■ WHAT IS NEEDED ■
Extract all lines in the data that contain the word "consiste".

■ INPUT DATA ■
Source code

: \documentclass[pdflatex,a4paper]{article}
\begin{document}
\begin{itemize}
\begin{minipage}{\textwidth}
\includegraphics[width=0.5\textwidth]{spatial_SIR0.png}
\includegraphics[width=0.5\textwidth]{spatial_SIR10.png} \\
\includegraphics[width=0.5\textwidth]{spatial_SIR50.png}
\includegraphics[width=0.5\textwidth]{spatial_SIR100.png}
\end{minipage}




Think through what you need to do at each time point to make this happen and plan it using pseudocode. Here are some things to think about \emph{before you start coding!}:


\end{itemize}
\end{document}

---

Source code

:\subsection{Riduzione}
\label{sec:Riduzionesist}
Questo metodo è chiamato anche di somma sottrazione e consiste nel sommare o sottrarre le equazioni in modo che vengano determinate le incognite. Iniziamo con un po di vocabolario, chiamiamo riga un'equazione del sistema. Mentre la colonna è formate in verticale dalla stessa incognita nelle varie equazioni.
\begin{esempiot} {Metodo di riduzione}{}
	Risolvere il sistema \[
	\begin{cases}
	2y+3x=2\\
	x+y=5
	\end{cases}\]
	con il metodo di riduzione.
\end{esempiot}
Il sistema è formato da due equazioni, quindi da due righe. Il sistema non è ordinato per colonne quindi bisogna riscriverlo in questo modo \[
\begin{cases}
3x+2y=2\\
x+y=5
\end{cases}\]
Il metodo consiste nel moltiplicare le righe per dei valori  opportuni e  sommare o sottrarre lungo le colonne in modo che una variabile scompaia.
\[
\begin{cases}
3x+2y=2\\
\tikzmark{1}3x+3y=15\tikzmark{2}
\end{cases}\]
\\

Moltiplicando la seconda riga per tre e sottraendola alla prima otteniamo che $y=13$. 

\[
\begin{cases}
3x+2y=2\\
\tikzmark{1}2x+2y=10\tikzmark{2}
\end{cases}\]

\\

■ REPLY TO THE TASK ■
Questo metodo è chiamato anche di somma sottrazione e consiste nel sommare o sottrarre le equazioni in modo che vengano determinate le incognite. Iniziamo con un po di vocabolario, chiamiamo riga un'equazione del sistema. Mentre la colonna è formate in verticale dalla stessa incognita nelle varie equazioni.
Il metodo consiste nel moltiplicare le righe per dei valori  opportuni e  sommare o sottrarre lungo le colonne in modo che una variabile scompaia.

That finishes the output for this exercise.